**YOUR OBJECTIVE:** On how many lines of the data below does the word "implemented" appear? Reply with the number only.
--- AVAILABLE RECORDS ---
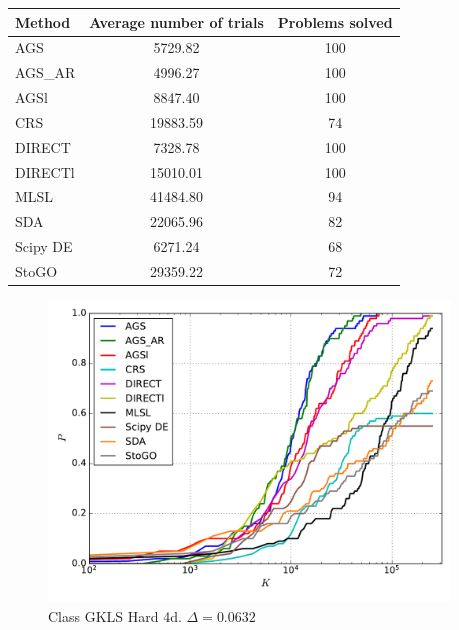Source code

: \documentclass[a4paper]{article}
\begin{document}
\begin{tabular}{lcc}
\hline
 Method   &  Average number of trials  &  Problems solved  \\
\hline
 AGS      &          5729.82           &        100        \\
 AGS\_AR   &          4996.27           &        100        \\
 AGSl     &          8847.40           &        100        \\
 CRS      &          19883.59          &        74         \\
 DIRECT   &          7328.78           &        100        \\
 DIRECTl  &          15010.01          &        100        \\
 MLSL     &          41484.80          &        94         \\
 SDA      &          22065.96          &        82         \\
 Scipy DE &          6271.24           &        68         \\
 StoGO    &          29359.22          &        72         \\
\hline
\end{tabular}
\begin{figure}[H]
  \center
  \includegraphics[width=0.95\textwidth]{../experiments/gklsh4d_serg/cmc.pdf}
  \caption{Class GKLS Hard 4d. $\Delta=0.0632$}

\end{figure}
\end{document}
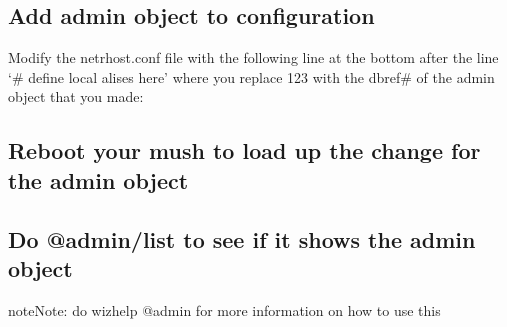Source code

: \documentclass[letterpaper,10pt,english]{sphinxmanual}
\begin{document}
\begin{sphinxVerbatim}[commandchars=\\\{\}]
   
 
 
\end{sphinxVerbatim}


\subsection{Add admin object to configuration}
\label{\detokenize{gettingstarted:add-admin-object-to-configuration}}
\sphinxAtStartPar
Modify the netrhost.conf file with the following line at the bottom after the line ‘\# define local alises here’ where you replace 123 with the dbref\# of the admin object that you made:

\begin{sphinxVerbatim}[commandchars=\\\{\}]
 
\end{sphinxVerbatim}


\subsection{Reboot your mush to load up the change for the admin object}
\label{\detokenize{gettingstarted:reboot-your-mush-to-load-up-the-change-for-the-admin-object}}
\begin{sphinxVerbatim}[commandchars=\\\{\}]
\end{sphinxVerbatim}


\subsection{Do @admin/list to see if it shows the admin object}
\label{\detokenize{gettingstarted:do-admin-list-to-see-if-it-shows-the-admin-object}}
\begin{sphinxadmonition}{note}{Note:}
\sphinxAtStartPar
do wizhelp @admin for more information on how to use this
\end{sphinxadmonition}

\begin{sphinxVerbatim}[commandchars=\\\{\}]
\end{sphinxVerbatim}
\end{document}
---
--- AVAILABLE RECORDS ---
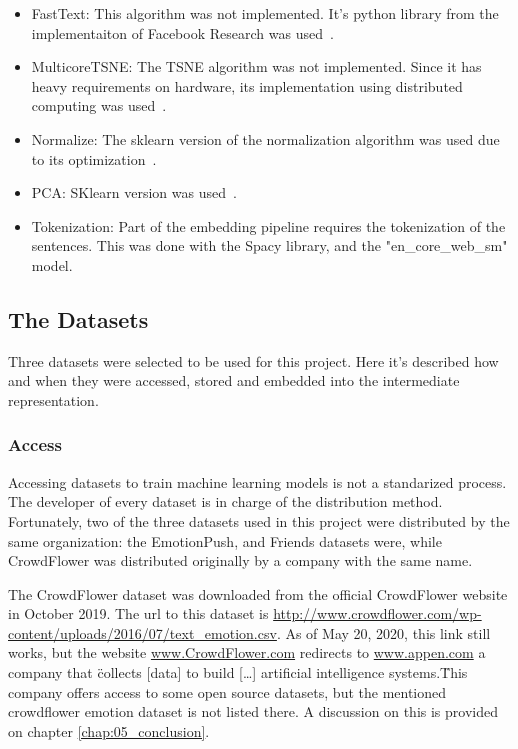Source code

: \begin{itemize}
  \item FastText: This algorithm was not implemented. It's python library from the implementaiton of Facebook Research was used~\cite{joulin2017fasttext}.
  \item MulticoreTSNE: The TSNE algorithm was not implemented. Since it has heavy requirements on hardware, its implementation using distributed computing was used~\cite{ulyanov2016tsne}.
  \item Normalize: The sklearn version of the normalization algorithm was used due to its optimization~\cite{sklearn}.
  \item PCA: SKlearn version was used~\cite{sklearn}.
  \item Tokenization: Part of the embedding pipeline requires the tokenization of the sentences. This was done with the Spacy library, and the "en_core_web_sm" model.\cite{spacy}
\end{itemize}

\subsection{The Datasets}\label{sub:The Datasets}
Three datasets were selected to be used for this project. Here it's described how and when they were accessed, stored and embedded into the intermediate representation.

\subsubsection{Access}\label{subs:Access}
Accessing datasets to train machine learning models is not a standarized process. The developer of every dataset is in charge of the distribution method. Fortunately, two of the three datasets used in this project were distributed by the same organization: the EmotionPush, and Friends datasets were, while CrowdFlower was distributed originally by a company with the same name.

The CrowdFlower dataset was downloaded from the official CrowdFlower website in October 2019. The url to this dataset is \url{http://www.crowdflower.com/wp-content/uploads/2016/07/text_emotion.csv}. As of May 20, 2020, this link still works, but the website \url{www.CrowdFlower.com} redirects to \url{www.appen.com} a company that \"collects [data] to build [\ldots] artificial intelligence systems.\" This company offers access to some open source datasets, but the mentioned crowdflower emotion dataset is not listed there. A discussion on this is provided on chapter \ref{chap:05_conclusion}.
---
**ANSWER AREA:** 2